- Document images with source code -

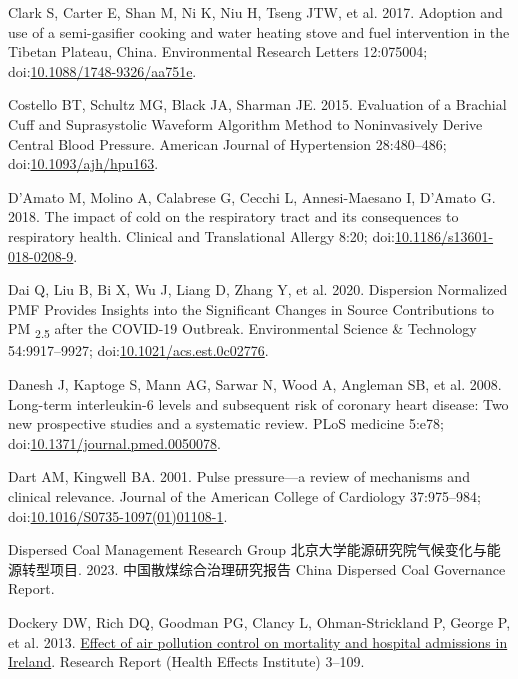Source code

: \documentclass[
  letterpaper,
  DIV=11,
  numbers=noendperiod]{scrartcl}
\newlength{\cslhangindent}
\newenvironment{CSLReferences}[2] %
 {\begin{list}{}{%
  \setlength{\itemindent}{0pt}
  \setlength{\leftmargin}{0pt}
  \setlength{\parsep}{0pt}
  \ifodd #1
   \setlength{\leftmargin}{\cslhangindent}
   \setlength{\itemindent}{-1\cslhangindent}
  \fi
  \setlength{\itemsep}{#2\baselineskip}}}
 {\end{list}}
\begin{document}
\begin{CSLReferences}{1}{1}
Clark S, Carter E, Shan M, Ni K, Niu H, Tseng JTW, et al. 2017. Adoption
and use of a semi-gasifier cooking and water heating stove and fuel
intervention in the {Tibetan Plateau}, {China}. Environmental Research
Letters 12:075004;
doi:\href{https://doi.org/10.1088/1748-9326/aa751e}{10.1088/1748-9326/aa751e}.

Costello BT, Schultz MG, Black JA, Sharman JE. 2015. Evaluation of a
{Brachial Cuff} and {Suprasystolic Waveform Algorithm Method} to
{Noninvasively Derive Central Blood Pressure}. American Journal of
Hypertension 28:480--486;
doi:\href{https://doi.org/10.1093/ajh/hpu163}{10.1093/ajh/hpu163}.

D'Amato M, Molino A, Calabrese G, Cecchi L, Annesi-Maesano I, D'Amato G.
2018. The impact of cold on the respiratory tract and its consequences
to respiratory health. Clinical and Translational Allergy 8:20;
doi:\href{https://doi.org/10.1186/s13601-018-0208-9}{10.1186/s13601-018-0208-9}.

Dai Q, Liu B, Bi X, Wu J, Liang D, Zhang Y, et al. 2020. Dispersion
{Normalized PMF Provides Insights} into the {Significant Changes} in
{Source Contributions} to {PM} {\textsubscript{2.5}} after the {COVID-19
Outbreak}. Environmental Science \& Technology 54:9917--9927;
doi:\href{https://doi.org/10.1021/acs.est.0c02776}{10.1021/acs.est.0c02776}.

Danesh J, Kaptoge S, Mann AG, Sarwar N, Wood A, Angleman SB, et al.
2008. Long-term interleukin-6 levels and subsequent risk of coronary
heart disease: Two new prospective studies and a systematic review. PLoS
medicine 5:e78;
doi:\href{https://doi.org/10.1371/journal.pmed.0050078}{10.1371/journal.pmed.0050078}.

Dart AM, Kingwell BA. 2001. Pulse pressure---a review of mechanisms and
clinical relevance. Journal of the American College of Cardiology
37:975--984;
doi:\href{https://doi.org/10.1016/S0735-1097(01)01108-1}{10.1016/S0735-1097(01)01108-1}.

Dispersed Coal Management Research Group
北京大学能源研究院气候变化与能源转型项目. 2023. 中国散煤综合治理研究报告
{China Dispersed Coal Governance Report}.

Dockery DW, Rich DQ, Goodman PG, Clancy L, Ohman-Strickland P, George P,
et al. 2013. \href{https://www.ncbi.nlm.nih.gov/pubmed/24024358}{Effect
of air pollution control on mortality and hospital admissions in
{Ireland}}. Research Report (Health Effects Institute) 3--109.


\end{CSLReferences}
\end{document}
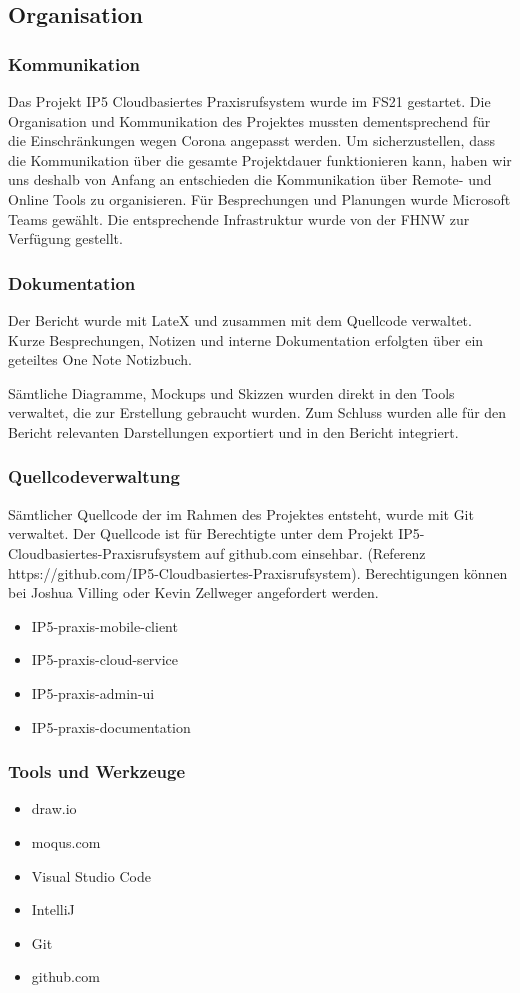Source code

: \clearpage

\subsection{Organisation}\label{subsec:organisation}

\subsubsection*{Kommunikation}

Das Projekt IP5 Cloudbasiertes Praxisrufsystem wurde im FS21 gestartet. Die Organisation und Kommunikation des Projektes mussten dementsprechend für die Einschränkungen wegen Corona angepasst werden.
Um sicherzustellen, dass die Kommunikation über die gesamte Projektdauer funktionieren kann, haben wir uns deshalb von Anfang an entschieden die Kommunikation über Remote- und Online Tools zu organisieren.
Für Besprechungen und Planungen wurde Microsoft Teams gewählt. Die entsprechende Infrastruktur wurde von der FHNW zur Verfügung gestellt.

\subsubsection*{Dokumentation}

Der Bericht wurde mit LateX und zusammen mit dem Quellcode verwaltet. Kurze Besprechungen, Notizen und interne Dokumentation erfolgten über ein geteiltes One Note Notizbuch.

Sämtliche Diagramme, Mockups und Skizzen wurden direkt in den Tools verwaltet, die zur Erstellung gebraucht wurden. Zum Schluss wurden alle für den Bericht relevanten Darstellungen exportiert und in den Bericht integriert.

\subsubsection*{Quellcodeverwaltung}

Sämtlicher Quellcode der im Rahmen des Projektes entsteht, wurde mit Git verwaltet. Der Quellcode ist für Berechtigte unter dem Projekt IP5-Cloudbasiertes-Praxisrufsystem auf github.com einsehbar.
(Referenz https://github.com/IP5-Cloudbasiertes-Praxisrufsystem). Berechtigungen können bei Joshua Villing oder Kevin Zellweger angefordert werden.

\begin{itemize}
    \item IP5-praxis-mobile-client
    \item IP5-praxis-cloud-service
    \item IP5-praxis-admin-ui
    \item IP5-praxis-documentation
\end{itemize}

\subsubsection*{Tools und Werkzeuge}

\begin{itemize}
    \item draw.io
    \item moqus.com
    \item Visual Studio Code
    \item IntelliJ
    \item Git
    \item github.com
\end{itemize}
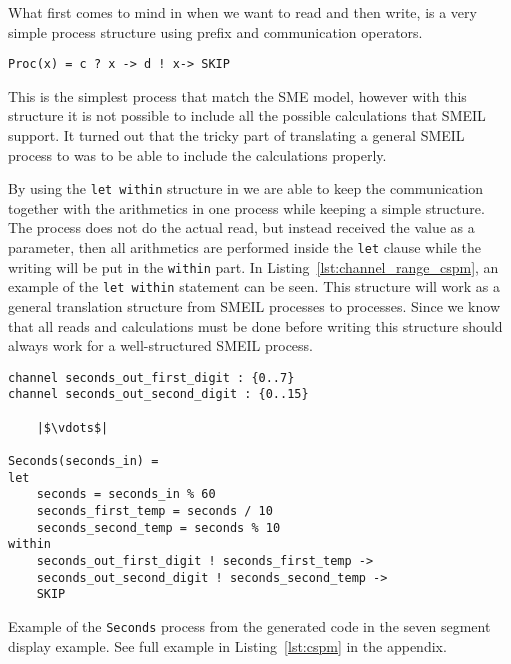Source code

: What first comes to mind in \cspm{} when we want to read and then write, is a very simple process structure using prefix and communication operators.
\begin{verbatim}
Proc(x) = c ? x -> d ! x-> SKIP
\end{verbatim}
This is the simplest \cspm{} process that match the SME model, however with this structure it is not possible to include all the possible calculations that SMEIL support. It turned out that the tricky part of translating a general SMEIL process to \cspm{} was to be able to include the calculations properly.

By using the \texttt{let within} structure in \cspm{} we are able to keep the communication together with the arithmetics in one \cspm{} process while keeping a simple structure. The \cspm{} process does not do the actual read, but instead received the value as a parameter, then all arithmetics are performed inside the \texttt{let} clause while the writing will be put in the \texttt{within} part.
In Listing~\ref{lst:channel_range_cspm}, an example of the \texttt{let within} statement can be seen. This structure will work as a general translation structure from SMEIL processes to \cspm{} processes. Since we know that all reads and calculations must be done before writing this structure should always work for a well-structured SMEIL process.

\begin{listing}
\begin{verbatim}
channel seconds_out_first_digit : {0..7}
channel seconds_out_second_digit : {0..15}

    |$\vdots$|

Seconds(seconds_in) =
let
    seconds = seconds_in % 60
    seconds_first_temp = seconds / 10
    seconds_second_temp = seconds % 10
within
    seconds_out_first_digit ! seconds_first_temp ->
    seconds_out_second_digit ! seconds_second_temp ->
    SKIP
\end{verbatim}
\caption{Example of the \texttt{Seconds} process from the generated \cspm{} code in the seven segment display example. See full example in Listing~\ref{lst:cspm} in the appendix.}
\label{lst:channel_range_cspm}
\end{listing}

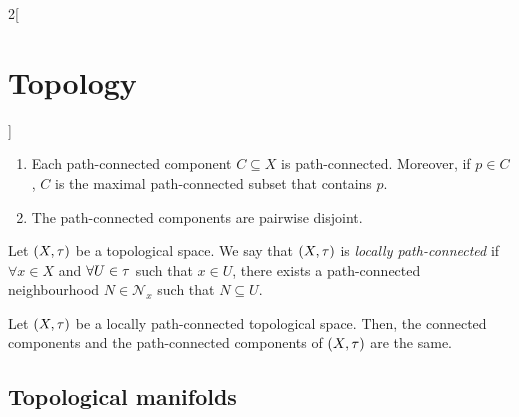 \documentclass[../../../main.tex]{subfiles}
\begin{document}
\begin{multicols}{2}[\section{Topology}]
\begin{prop}
\begin{enumerate}
      \item Each path-connected component $C\subseteq X$ is path-connected. Moreover, if $p\in C$, $C$ is the maximal path-connected subset that contains $p$.
      \item The path-connected components are pairwise disjoint.
    \end{enumerate}
  \end{prop}
  \begin{definition}
    Let $(X,\tau)$ be a topological space. We say that $(X,\tau)$ is \emph{locally path-connected} if $\forall x\in X$ and $\forall U\in\tau$ such that $x\in U$, there exists a path-connected neighbourhood $N\in\mathcal{N}_x$ such that $N\subseteq U$.
  \end{definition}
  \begin{theorem}
    Let $(X,\tau)$ be a locally path-connected topological space. Then, the connected components and the path-connected components of $(X,\tau)$ are the same.
  \end{theorem}
  \subsection{Topological manifolds}

\end{multicols}
\end{document}

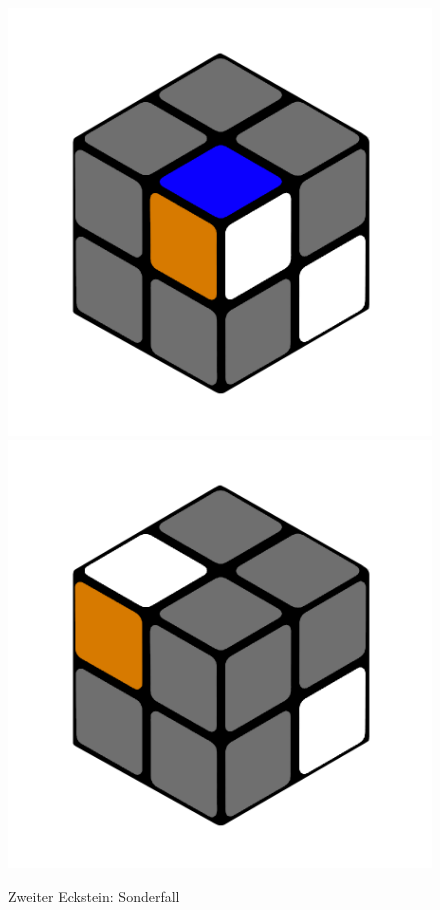 \documentclass[12pt,a4paper, usenames, dvipsnames]{article}
\theoremstyle{mystyle}
\theoremstyle{definition}
\begin{document}
\begin{figure}[H]
\includegraphics[scale=0.1]{e1_s2_s3_s.png}
\includegraphics[scale=0.1]{e1_s2_s4_s.png}
\caption{Zweiter Eckstein: Sonderfall}
\label{Abbildung_ZweiterEckstein2}
\end{figure}
\end{document}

- Required action -
Lines holding the word "multicols" should be copied from the entries above.

- Answer box -
\begin{multicols}{2}[\section{Topology}]
\end{multicols}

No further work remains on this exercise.